- Dataset entries -
^^^^

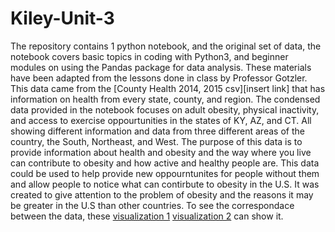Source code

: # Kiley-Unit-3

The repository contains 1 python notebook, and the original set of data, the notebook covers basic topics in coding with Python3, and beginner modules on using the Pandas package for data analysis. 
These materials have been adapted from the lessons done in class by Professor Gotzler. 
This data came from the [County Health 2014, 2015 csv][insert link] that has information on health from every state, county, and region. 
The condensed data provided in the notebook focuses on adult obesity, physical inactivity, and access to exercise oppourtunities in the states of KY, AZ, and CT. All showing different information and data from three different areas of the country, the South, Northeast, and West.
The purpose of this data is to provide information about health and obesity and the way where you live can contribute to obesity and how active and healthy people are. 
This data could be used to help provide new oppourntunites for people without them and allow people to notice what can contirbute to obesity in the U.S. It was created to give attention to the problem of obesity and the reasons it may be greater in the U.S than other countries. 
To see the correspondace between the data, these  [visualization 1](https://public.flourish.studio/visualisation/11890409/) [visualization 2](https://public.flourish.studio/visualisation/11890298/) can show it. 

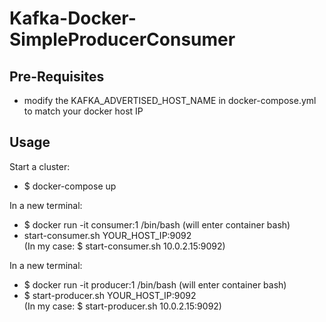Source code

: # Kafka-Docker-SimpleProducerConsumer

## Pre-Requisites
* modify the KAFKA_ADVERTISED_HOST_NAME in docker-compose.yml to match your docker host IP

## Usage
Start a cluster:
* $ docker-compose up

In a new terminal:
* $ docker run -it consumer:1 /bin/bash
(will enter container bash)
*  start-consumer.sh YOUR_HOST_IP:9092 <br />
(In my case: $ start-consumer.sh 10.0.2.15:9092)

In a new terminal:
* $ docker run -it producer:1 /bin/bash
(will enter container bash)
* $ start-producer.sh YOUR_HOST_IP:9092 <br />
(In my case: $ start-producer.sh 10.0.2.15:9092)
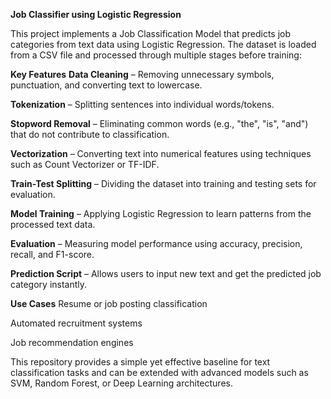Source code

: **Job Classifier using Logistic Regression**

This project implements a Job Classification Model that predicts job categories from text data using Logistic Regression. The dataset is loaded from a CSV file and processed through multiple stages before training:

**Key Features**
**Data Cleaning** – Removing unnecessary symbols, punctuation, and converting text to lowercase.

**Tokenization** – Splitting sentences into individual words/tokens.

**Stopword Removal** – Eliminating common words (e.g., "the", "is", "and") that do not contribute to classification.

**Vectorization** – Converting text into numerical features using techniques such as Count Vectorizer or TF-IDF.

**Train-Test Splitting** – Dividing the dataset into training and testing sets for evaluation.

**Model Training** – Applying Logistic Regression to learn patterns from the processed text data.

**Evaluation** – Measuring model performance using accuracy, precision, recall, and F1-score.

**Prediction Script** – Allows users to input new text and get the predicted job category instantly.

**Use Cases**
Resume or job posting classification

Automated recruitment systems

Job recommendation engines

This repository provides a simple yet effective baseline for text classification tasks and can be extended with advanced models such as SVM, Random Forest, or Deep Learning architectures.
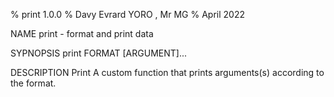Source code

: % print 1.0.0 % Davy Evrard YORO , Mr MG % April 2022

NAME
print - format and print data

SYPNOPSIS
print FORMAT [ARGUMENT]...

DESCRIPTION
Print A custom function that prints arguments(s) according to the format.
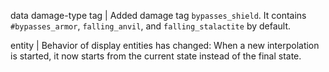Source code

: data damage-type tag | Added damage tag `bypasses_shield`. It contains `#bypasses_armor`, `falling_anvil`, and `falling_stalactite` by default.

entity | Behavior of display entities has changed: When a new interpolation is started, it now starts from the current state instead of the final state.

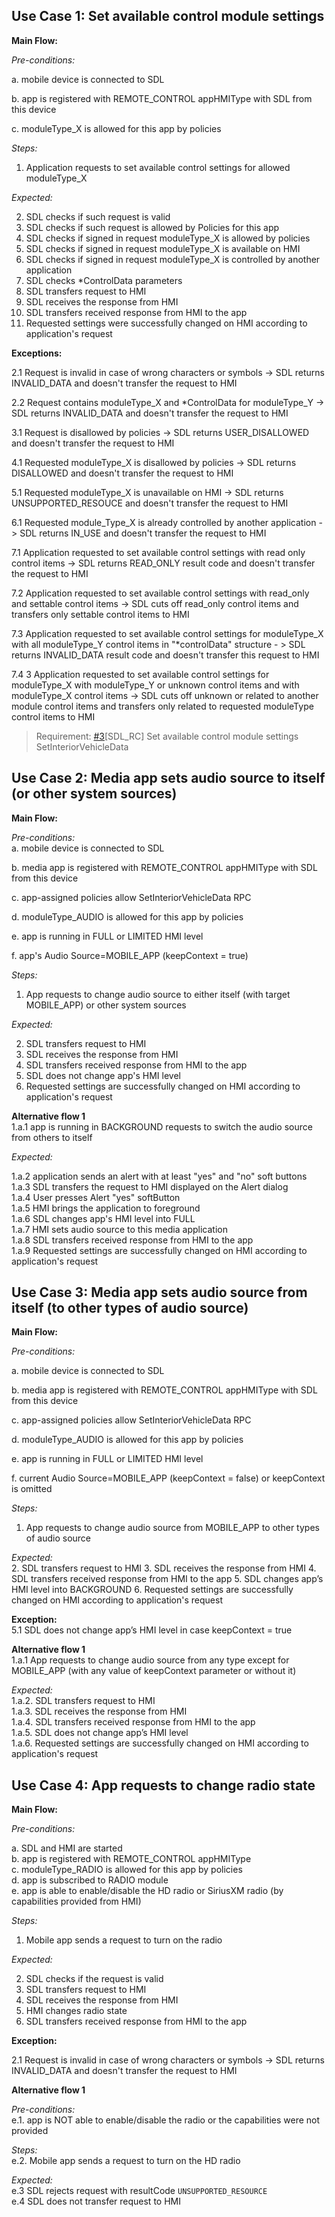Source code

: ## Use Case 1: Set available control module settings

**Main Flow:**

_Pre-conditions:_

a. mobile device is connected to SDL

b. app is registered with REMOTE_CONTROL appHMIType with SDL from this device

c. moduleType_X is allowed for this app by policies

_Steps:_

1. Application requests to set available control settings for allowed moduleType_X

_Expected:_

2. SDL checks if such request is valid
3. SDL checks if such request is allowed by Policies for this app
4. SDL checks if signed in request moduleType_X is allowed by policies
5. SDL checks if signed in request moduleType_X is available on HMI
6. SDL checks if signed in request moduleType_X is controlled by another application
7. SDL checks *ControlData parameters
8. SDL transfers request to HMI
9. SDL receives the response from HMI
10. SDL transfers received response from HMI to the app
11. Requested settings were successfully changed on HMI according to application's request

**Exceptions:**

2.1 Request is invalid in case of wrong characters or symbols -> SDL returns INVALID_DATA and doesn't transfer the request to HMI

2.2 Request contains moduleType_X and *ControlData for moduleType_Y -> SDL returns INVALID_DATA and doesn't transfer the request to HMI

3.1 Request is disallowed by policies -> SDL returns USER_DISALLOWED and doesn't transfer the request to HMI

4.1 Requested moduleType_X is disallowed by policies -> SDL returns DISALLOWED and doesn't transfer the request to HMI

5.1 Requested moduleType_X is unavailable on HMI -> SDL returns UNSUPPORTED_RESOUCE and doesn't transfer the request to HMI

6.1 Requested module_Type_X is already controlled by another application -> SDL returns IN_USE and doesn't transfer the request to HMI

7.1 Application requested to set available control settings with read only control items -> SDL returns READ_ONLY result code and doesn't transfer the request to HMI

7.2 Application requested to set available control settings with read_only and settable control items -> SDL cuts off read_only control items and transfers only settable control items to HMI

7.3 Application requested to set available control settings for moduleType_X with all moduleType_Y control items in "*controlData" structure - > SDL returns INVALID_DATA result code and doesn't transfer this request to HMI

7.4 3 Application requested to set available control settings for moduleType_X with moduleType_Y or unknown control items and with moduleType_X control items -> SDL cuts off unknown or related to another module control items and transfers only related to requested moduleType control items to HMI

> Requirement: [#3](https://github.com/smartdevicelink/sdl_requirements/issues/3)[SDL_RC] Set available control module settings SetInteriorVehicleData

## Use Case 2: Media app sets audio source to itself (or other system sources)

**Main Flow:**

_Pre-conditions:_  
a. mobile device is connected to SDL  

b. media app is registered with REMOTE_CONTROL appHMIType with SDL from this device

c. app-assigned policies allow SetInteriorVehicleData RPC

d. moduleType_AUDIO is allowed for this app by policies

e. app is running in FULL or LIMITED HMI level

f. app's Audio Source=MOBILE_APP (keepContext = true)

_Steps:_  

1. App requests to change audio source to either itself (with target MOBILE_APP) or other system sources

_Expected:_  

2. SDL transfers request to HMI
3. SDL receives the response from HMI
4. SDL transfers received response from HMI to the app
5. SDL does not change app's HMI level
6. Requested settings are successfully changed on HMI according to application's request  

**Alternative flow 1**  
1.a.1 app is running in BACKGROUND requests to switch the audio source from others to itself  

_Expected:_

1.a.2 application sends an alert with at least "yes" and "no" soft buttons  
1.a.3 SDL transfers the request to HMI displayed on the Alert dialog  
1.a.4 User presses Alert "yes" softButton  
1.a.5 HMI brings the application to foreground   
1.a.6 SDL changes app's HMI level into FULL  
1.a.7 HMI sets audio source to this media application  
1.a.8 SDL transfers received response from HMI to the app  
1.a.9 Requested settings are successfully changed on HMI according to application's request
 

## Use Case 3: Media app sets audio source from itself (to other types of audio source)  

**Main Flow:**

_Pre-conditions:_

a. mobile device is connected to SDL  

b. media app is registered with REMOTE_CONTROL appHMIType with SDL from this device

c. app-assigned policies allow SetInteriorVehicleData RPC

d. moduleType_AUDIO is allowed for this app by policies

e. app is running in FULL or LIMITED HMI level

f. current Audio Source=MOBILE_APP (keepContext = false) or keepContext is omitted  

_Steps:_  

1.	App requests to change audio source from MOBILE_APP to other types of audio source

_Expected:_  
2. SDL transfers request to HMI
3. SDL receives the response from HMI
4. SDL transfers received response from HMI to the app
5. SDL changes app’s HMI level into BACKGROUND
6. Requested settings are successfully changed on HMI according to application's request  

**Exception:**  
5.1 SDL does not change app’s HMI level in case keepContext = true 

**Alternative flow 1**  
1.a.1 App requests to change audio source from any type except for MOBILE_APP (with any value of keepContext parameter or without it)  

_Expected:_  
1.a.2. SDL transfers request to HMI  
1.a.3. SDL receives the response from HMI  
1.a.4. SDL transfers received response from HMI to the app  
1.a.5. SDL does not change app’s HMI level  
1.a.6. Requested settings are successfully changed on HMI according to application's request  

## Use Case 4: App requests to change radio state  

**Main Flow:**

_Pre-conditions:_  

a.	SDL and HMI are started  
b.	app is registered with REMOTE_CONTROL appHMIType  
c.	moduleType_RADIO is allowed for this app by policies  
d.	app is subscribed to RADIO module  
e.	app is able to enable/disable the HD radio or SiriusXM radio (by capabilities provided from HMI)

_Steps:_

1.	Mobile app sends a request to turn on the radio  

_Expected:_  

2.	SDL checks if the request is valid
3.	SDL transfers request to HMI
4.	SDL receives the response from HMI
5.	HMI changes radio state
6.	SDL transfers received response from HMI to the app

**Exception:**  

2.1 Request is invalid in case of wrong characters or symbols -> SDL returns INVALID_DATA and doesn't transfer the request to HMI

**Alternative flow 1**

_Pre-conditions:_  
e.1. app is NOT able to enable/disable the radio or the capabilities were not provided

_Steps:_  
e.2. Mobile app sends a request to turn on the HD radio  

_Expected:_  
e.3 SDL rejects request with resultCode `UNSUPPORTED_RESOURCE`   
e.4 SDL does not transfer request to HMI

^^^^

- TASK -
Extract all lines from the data in which "were" is found.

- RESULT OF THIS TASK -
11. Requested settings were successfully changed on HMI according to application's request
e.1. app is NOT able to enable/disable the radio or the capabilities were not provided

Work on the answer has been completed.